Mr de Chimenes veut crier, se remuer, agir, pour faire jouer les guebres. Il faut qu'il les préconise et qu'il attende. Il y a peu de connaisseurs. Presque tout le monde juge d'après le parterre.
M. le chancelier a bu publiquement à ma santé. Mr le duc de Choiseuil m'accable de bontés. Mr de st Florentin s'est conduit avec le fanatique d'Annecy en homme d'esprit qui me veut du bien et en ministre très sage.
Je reçois dans ce moment deux éditions de cette histoire qui a fait tant de bruit, et qui ne fera que du bien. Si on la brûle on brûlera probablement la cinquième édition en attendant la dixième. J'ignore encor l'autheur de ce livre. Les deux dernières éditions me paraissent très bonnes.
Votre lettre du 10 arrive. Tout ce que vous voulez est fait, et je vous ay envoié par mr de La Borde la copie de ma lettre à mr le duc Daumont.
Comment! je ne verrais pas Elie de Beaumont! Je me transfigurerais plustôt comme Jésu se transfigura pour converser avec Elie! Il se moque de s'affliger. Je vais luy écrire, et luy laver sa très aimable tête.

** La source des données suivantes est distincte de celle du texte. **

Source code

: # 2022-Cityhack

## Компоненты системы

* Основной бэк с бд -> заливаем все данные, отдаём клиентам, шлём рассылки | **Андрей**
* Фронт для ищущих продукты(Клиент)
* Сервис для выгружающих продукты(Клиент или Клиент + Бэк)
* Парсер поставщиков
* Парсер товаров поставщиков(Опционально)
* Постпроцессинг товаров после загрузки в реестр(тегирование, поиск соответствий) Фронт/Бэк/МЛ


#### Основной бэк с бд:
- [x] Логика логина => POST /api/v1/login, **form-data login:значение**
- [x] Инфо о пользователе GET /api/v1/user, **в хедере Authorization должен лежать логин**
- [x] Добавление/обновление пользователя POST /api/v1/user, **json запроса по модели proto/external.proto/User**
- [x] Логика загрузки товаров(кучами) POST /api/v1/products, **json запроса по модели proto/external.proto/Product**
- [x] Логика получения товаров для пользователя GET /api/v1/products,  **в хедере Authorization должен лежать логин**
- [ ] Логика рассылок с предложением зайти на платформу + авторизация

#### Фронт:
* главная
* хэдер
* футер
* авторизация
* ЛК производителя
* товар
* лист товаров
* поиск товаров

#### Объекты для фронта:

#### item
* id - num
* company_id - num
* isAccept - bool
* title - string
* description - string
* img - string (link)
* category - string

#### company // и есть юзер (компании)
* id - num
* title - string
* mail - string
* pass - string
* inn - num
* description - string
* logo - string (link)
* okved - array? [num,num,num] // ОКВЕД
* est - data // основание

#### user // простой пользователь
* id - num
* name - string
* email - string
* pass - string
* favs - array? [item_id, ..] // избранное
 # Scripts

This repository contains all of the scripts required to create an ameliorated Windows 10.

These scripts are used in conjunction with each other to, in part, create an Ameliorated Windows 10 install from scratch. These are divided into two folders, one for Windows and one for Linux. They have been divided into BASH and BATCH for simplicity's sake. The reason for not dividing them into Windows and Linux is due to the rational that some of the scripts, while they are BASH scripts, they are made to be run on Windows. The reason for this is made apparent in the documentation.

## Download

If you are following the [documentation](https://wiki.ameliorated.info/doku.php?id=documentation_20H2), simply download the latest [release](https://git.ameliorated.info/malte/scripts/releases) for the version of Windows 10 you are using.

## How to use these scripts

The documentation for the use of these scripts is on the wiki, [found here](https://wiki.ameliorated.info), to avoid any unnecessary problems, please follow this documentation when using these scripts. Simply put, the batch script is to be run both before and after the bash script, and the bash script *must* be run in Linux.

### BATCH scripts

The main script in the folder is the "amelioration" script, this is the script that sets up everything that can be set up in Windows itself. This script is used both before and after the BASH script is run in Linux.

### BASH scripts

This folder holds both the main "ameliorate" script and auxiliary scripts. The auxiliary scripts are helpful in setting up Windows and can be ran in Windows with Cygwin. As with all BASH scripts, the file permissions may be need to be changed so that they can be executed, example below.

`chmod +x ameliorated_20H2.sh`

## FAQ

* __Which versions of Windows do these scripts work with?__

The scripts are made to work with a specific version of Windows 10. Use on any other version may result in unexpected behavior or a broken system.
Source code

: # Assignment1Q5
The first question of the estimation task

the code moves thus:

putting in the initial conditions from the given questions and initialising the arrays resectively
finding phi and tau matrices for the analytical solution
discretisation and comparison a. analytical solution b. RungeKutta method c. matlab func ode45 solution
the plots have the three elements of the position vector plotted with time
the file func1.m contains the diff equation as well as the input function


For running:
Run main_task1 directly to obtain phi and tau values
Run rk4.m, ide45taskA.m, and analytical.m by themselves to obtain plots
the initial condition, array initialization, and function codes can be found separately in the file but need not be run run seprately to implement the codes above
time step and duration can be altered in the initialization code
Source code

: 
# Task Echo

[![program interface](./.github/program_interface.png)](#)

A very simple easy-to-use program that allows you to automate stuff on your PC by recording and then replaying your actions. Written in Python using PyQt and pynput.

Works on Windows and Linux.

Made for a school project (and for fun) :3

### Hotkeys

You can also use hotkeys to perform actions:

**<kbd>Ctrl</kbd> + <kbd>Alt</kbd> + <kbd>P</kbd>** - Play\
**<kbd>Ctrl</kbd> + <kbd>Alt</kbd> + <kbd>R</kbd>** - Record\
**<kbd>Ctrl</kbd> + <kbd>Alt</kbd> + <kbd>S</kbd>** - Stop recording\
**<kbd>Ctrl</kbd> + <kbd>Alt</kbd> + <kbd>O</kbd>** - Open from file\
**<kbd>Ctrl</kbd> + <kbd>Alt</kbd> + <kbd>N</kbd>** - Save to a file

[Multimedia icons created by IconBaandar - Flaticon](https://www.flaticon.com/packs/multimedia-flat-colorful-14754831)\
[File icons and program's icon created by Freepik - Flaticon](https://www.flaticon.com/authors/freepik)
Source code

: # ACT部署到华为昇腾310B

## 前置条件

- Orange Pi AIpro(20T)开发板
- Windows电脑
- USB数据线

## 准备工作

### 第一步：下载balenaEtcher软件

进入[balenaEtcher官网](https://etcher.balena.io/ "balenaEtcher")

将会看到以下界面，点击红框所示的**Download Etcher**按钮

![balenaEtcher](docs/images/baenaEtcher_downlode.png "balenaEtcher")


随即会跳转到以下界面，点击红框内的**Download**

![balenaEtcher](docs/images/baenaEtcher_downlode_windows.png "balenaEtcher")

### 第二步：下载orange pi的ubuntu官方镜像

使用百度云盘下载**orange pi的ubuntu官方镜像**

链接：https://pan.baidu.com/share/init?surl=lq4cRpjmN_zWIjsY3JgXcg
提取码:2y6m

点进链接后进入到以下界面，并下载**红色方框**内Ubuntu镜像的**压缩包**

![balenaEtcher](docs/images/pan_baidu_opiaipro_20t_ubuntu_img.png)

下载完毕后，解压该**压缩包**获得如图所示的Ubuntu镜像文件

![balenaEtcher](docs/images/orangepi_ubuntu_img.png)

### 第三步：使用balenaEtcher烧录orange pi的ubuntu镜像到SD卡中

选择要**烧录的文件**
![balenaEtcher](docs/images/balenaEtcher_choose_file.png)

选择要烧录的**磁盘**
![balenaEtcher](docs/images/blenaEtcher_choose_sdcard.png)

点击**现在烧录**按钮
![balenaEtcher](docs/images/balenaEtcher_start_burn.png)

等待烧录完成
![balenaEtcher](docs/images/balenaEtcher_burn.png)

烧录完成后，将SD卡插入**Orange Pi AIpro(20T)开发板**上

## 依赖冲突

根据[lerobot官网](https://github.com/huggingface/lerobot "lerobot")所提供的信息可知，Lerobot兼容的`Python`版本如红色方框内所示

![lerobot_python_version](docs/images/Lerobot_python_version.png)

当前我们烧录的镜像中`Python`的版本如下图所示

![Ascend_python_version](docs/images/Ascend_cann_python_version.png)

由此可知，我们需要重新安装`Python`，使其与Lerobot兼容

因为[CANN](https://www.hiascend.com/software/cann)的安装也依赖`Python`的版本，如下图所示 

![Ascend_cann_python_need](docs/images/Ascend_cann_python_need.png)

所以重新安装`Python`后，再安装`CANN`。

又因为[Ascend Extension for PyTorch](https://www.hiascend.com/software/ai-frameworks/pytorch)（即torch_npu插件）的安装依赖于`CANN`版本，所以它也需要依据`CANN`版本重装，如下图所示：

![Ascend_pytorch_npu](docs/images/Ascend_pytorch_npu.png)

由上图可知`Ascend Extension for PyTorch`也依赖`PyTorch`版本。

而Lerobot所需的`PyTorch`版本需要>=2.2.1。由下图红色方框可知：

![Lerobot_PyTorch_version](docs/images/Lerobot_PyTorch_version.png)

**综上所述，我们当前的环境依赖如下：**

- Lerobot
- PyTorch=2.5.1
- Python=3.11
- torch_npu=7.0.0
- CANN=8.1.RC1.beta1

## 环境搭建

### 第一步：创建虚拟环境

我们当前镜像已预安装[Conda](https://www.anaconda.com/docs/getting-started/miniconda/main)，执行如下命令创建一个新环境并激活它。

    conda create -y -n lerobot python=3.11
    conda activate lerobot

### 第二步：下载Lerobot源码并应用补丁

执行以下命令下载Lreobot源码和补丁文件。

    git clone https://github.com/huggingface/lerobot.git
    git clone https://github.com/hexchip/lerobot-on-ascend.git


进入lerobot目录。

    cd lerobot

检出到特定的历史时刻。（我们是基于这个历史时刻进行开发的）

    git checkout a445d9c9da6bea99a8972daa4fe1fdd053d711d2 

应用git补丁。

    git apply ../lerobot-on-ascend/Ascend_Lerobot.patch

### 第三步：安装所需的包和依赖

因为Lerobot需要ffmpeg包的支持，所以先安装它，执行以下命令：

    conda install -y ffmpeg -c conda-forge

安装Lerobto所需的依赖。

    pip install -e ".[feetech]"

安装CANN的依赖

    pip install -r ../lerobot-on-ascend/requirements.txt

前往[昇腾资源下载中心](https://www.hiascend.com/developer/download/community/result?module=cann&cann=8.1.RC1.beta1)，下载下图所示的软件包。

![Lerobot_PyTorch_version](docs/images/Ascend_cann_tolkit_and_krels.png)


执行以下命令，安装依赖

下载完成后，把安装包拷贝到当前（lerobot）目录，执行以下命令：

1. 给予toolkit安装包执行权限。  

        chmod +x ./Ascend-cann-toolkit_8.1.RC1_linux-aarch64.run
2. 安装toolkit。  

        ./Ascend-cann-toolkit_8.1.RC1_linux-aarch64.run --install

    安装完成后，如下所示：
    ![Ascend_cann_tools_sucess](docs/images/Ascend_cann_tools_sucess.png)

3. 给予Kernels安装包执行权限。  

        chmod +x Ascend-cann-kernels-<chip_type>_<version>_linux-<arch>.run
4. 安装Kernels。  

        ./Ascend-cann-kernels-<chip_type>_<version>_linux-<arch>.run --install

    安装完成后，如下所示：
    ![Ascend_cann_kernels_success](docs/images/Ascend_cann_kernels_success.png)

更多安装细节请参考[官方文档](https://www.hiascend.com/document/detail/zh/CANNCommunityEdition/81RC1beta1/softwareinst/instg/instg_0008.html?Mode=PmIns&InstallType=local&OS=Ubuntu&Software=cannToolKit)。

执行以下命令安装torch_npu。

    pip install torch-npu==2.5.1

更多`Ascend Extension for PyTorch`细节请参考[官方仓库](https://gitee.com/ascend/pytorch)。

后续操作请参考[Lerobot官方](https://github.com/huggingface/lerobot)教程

Que dites vous de ce pauvre Martin? Il faut des dédommagements à sa famille. Que d'horreurs juridiques! et de quoy dépend notre vie? Tout le monde convient que Lalli n'était qu'un brutal très innocent. L'Europe redemande le sang du chevalier de La Bare et Paquier est tranquile!
Je vous embrasse de touttes mes forces, et je vous aimerai autant que j'ay été affligé.